O-1 is the structured assessment of the brand’s AVO position relative to its category competitors. It comprises three components: identifying the brand’s actual competitive set in AI-mediated discovery (which may differ from the brand’s traditional SEO competitive set), measuring the competitive set’s AS and VS where measurable, and producing the benchmark report that contextualizes the brand’s position within its category.

The work is analytical rather than executive. O-1 does not change the brand’s authority or visibility; it establishes the comparative baseline that subsequent action selection refers to.

Why this action matters in AVO

AS and VS are absolute measurements (0-100 scores), but action prioritization is comparative. A brand with AS = 35 in a category where the median competitor is at 25 has a different operational reality than a brand with AS = 35 in a category where the median competitor is at 65. The same AS implies different urgency, different action priority, and different stakeholder framing.

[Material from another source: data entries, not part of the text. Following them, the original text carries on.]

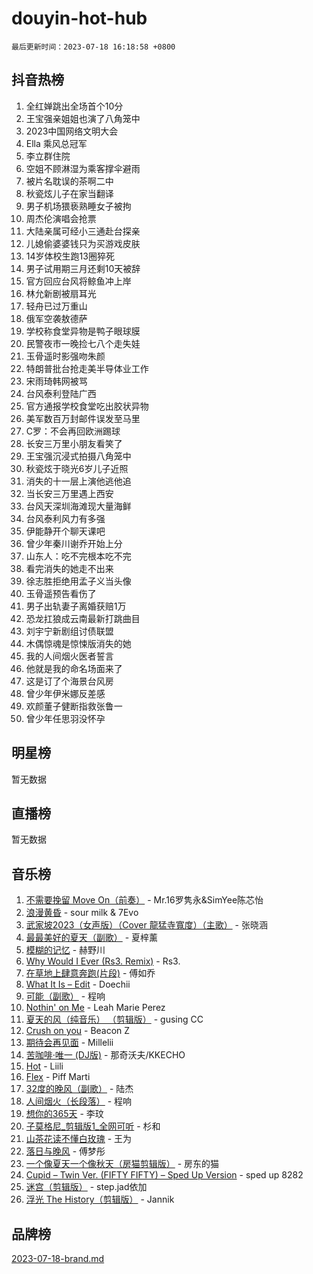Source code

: # douyin-hot-hub

`最后更新时间：2023-07-18 16:18:58 +0800`

## 抖音热榜

1. 全红婵跳出全场首个10分
1. 王宝强亲姐姐也演了八角笼中
1. 2023中国网络文明大会
1. Ella 乘风总冠军
1. 李立群住院
1. 空姐不顾淋湿为乘客撑伞避雨
1. 被片名耽误的茶啊二中
1. 秋瓷炫儿子在家当翻译
1. 男子机场猥亵熟睡女子被拘
1. 周杰伦演唱会抢票
1. 大陆亲属可经小三通赴台探亲
1. 儿媳偷婆婆钱只为买游戏皮肤
1. 14岁体校生跑13圈猝死
1. 男子试用期三月还剩10天被辞
1. 官方回应台风将鲸鱼冲上岸
1. 林允新剧被扇耳光
1. 轻舟已过万重山
1. 俄军空袭敖德萨
1. 学校称食堂异物是鸭子眼球膜
1. 民警夜市一晚捡七八个走失娃
1. 玉骨遥时影强吻朱颜
1. 特朗普批台抢走美半导体业工作
1. 宋雨琦韩网被骂
1. 台风泰利登陆广西
1. 官方通报学校食堂吃出胶状异物
1. 美军数百万封邮件误发至马里
1. C罗：不会再回欧洲踢球
1. 长安三万里小朋友看笑了
1. 王宝强沉浸式拍摄八角笼中
1. 秋瓷炫于晓光6岁儿子近照
1. 消失的十一层上演他逃他追
1. 当长安三万里遇上西安
1. 台风天深圳海滩现大量海鲜
1. 台风泰利风力有多强
1. 伊能静开个聊天课吧
1. 曾少年秦川谢乔开始上分
1. 山东人：吃不完根本吃不完
1. 看完消失的她走不出来
1. 徐志胜拒绝用孟子义当头像
1. 玉骨遥预告看伤了
1. 男子出轨妻子离婚获赔1万
1. 恐龙扛狼成云南最新打跳曲目
1. 刘宇宁新剧组讨债联盟
1. 木偶惊魂是惊悚版消失的她
1. 我的人间烟火医者誓言
1. 他就是我的命名场面来了
1. 这是订了个海景台风房
1. 曾少年伊米娜反差感
1. 欢颜董子健断指救张鲁一
1. 曾少年任思羽没怀孕

## 明星榜

暂无数据

## 直播榜

暂无数据

## 音乐榜

1. [不需要挽留 Move On（前奏）](https://sf3-cdn-tos.douyinstatic.com/obj/tos-cn-ve-2774/ooCBhgCCkF4nExzQL9WZSUbitfA8IsDkgQIYhe) - Mr.16罗隽永&SimYee陈芯怡
1. [浪漫黄昏](https://sf3-cdn-tos.douyinstatic.com/obj/tos-cn-ve-2774/a2e4e0b8cf8b4cc0a6bfed7cd21bd5a0) - sour milk & 7Evo
1. [武家坡2023（女声版）（Cover 龍猛寺寬度）（主歌）](https://sf3-cdn-tos.douyinstatic.com/obj/tos-cn-ve-2774/oEIACj0tGBoytgZUwEUCP8DAIgnZfwGIfb9xjD) - 张晓涵
1. [最最美好的夏天（副歌）](https://sf6-cdn-tos.douyinstatic.com/obj/tos-cn-ve-2774/o4FMghDLZkPIkCutdrsXlbTHcaZztBfeCp9AFS) - 夏梓薰
1. [模糊的记忆](https://sf6-cdn-tos.douyinstatic.com/obj/tos-cn-ve-2774/ocrRNOQnkB1MNO9eD1sd3CIytBehbIbglZUFAT) - 赫野川
1. [Why Would I Ever (Rs3. Remix)](https://sf3-cdn-tos.douyinstatic.com/obj/tos-cn-ve-2774/oQNX0xZhO8IXeCRjCJQUZzkfQNLi2ItDAzEBgz) - Rs3.
1. [在草地上肆意奔跑(片段)](https://sf6-cdn-tos.douyinstatic.com/obj/tos-cn-ve-2774/8831d494742f45dabdfa8adb8b817259) - 傅如乔
1. [What It Is – Edit](https://sf3-cdn-tos.douyinstatic.com/obj/tos-cn-ve-2774/o0mszhwrI3yCyGWBMAaQUof2lTzIXANSLrBh4L) - Doechii
1. [可能（副歌）](https://sf3-cdn-tos.douyinstatic.com/obj/tos-cn-ve-2774/cde1731888894259b333569393c2fb51) - 程响
1. [Nothin' on Me](https://sf3-cdn-tos.douyinstatic.com/obj/tos-cn-ve-2774/4db3d954346848aaa9ec9709bb1eace1) - Leah Marie Perez
1. [夏天的风（纯音乐） （剪辑版）](https://sf6-cdn-tos.douyinstatic.com/obj/tos-cn-ve-2774/oUzLjBZZFQAoNRmGokEeD5zfQCObp6UeFAnTa6) - gusing CC
1. [Crush on you](https://sf6-cdn-tos.douyinstatic.com/obj/tos-cn-ve-2774/b23c3d5786714e90898fb2a43fb44ff7) - Beacon Z
1. [期待会再见面](https://sf3-cdn-tos.douyinstatic.com/obj/tos-cn-ve-2774/oILtyb5PbgnZnnFogRIDCNBDmAzeQk8BjThRfX) - Millelii
1. [苦咖啡·唯一 (DJ版)](https://sf3-cdn-tos.douyinstatic.com/obj/tos-cn-ve-2774/oohZWXUzNXlh9bzpBgNUfJCQHGILwWgDBaejQt) - 那奇沃夫/KKECHO
1. [Hot](https://sf6-cdn-tos.douyinstatic.com/obj/tos-cn-ve-2774/a63be641febf4335a8996c8a877dee1c) - Liili
1. [Flex](https://sf6-cdn-tos.douyinstatic.com/obj/tos-cn-ve-2774/fdd81ae057724bbe9f599a36af513da8) - Piff Marti
1. [32度的晚风（副歌）](https://sf6-cdn-tos.douyinstatic.com/obj/tos-cn-ve-2774/o8mEd4CARee2Lv5ReRW2KyIyZ9Q1YojfPZyXHA) - 陆杰
1. [人间烟火（长段落）](https://sf3-cdn-tos.douyinstatic.com/obj/tos-cn-ve-2774/eeb7f9f284d74db097f8341ace44bfa2) - 程响
1. [想你的365天](https://sf6-cdn-tos.douyinstatic.com/obj/tos-cn-ve-2774/f9f7574abe01480a95d11e74817984b4) - 李玟
1. [子莫格尼_剪辑版1_全网可听](https://sf6-cdn-tos.douyinstatic.com/obj/tos-cn-ve-2774/okgjBiZZDqmeFfACngDQ48okZJ9knBMDtbwo8Q) - 杉和
1. [山茶花读不懂白玫瑰](https://sf3-cdn-tos.douyinstatic.com/obj/tos-cn-ve-2774/osfn8B7DktrRHEPJgPCfDbw7QDQEkwC16BxZg9) - 王为
1. [落日与晚风](https://sf3-cdn-tos.douyinstatic.com/obj/tos-cn-ve-2774/oIGWNBzwrUqAmfsCxckzkGhWQIaAAUgU19HChy) - 傅梦彤
1. [一个像夏天一个像秋天（房猫剪辑版）](https://sf3-cdn-tos.douyinstatic.com/obj/tos-cn-ve-2774/a5a649d88ef0437b918efc8be7005a59) - 房东的猫
1. [Cupid – Twin Ver. (FIFTY FIFTY) – Sped Up Version](https://sf3-cdn-tos.douyinstatic.com/obj/tos-cn-ve-2774/oMonQQ6t8nCfUnw44y8XBZkJytCgEBtWYebB2D) - sped up 8282
1. [迷宫（剪辑版）](https://sf3-cdn-tos.douyinstatic.com/obj/tos-cn-ve-2774/oUkKabRnnDiI8GjaQrDHYQh0VCgQB0AA4ezefF) - step.jad依加
1. [浮光 The History（剪辑版）](https://sf6-cdn-tos.douyinstatic.com/obj/tos-cn-ve-2774/oIkABGgUD0nCgDneOBBKSj79UBoAZtQjIi3fbl) - Jannik

## 品牌榜

[2023-07-18-brand.md](2023-07-18-brand.md)

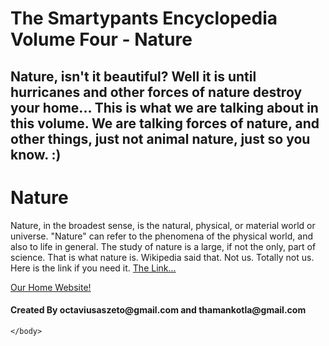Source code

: # The Smartypants Encyclopedia Volume Four - Nature
## Nature, isn't it beautiful? Well it is until hurricanes and other forces of nature destroy your home... This is what we are talking about in this volume. We are talking forces of nature, and other things, just not animal nature, just so you know. :)

<html>
    <head>
        <meta charset="utf-8">
        <title>The Smartypants Encyclopedia Volume Four - Nature</title>
    </head>
    <body>
    <h1>Nature</h1>
    <p>Nature, in the broadest sense, is the natural, physical, or material world or universe. "Nature" can refer to the phenomena of the physical world, and also to life in general. The study of nature is a large, if not the only, part of science.
That is what nature is. Wikipedia said that. Not us. Totally not us. Here is the link if you need it. <a href="https://en.wikipedia.org/wiki/Nature">The Link...</a></p>
<a href="https://octaviustheking.github.io/The-Smartypants-co.-Home-Website/">Our Home Website!</a> 
        <h4>Created By octaviusaszeto@gmail.com and thamankotla@gmail.com</h4>

    </body>
</html>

Competitive context shapes engagement scope, action sequencing, and reporting. Without O-1, the practitioner is operating on absolute measurements without category-relative context. The brand stakeholder receives reporting that says “AS = 35” without indicating whether that is good, bad, or in line with category peers.

O-1 also surfaces something AS measurement does not: which competitors the AI systems treat as the brand’s actual competitive set. The brand stakeholder typically has a self-defined competitive set based on commercial competition. The AI’s competitive set may overlap but is not identical — AI systems group brands based on the queries those brands appear in, which may produce groupings the brand stakeholder did not anticipate.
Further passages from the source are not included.